[YOUR ASSIGNMENT]
I need each line of the entries below that includes the string "renewcommand".

[SUPPLIED MATERIAL]
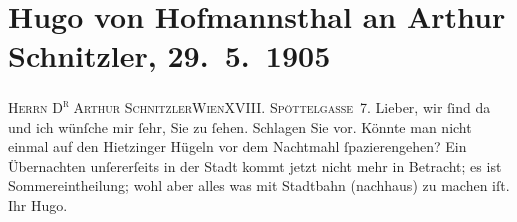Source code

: 

         
         \renewcommand{\erwaehntePersonen}{Personen: Hugo von Hofmannsthal}
         \renewcommand{\erwaehnteOrte}{Orte: Edmund-Weiß-Gasse 7, Rodaun, Wien, XIII., Hietzing, XVIII., Währing}
         \renewcommand{\erwaehnteWerke}{}
               \section[Hugo von Hofmannsthal an Arthur Schnitzler, 29. 5. 1905]{ Hugo von Hofmannsthal an Arthur Schnitzler, 29. 5. 1905}\nopagebreak{}\rehead{ }\begin{ledgroupsized}[t]{13cm}\normalsize\beginnumbering \toendnotes[C]{\smallbreak\pagebreak[2]} 
\pstart{}{\pb}\textsc{Herrn D\textsuperscript{r} Arthur Schnitzler}\pend{}\pstart{}\textsc{Wien}\pend{}\pstart{}\textsc{XVIII. Spöttelgasse 7}.\pend{}{\bigskip}\pstart
           \noindent{}{\pb}Lieber, wir ſind da und ich wünſche mir ſehr, Sie zu ſehen. Schlagen
               Sie vor. Könnte man nicht einmal auf den Hietzinger Hügeln vor dem Nachtmahl ſpazierengehen? Ein Übernachten
               unſererſeits in der Stadt kommt jetzt nicht mehr in Betracht; es ist
               Sommereintheilung; wohl aber alles was mit Stadtbahn (nachhaus) zu machen iſt.\pend
           \pstart Ihr \spacefill\mbox{Hugo.}\pend{}
         
         \endnumbering{}\end{ledgroupsized}  \newcommand{\dateiname}{L01521}\newcommand{\titel}{Hugo von Hofmannsthal an Arthur Schnitzler, 29. 5. 1905}\newcommand{\editorInnen}{Martin Anton Müller und Gerd-Hermann Susen}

[WRITTEN ANSWER]
         \renewcommand{\erwaehntePersonen}{Personen: Hugo von Hofmannsthal}
         \renewcommand{\erwaehnteOrte}{Orte: Edmund-Weiß-Gasse 7, Rodaun, Wien, XIII., Hietzing, XVIII., Währing}
         \renewcommand{\erwaehnteWerke}{}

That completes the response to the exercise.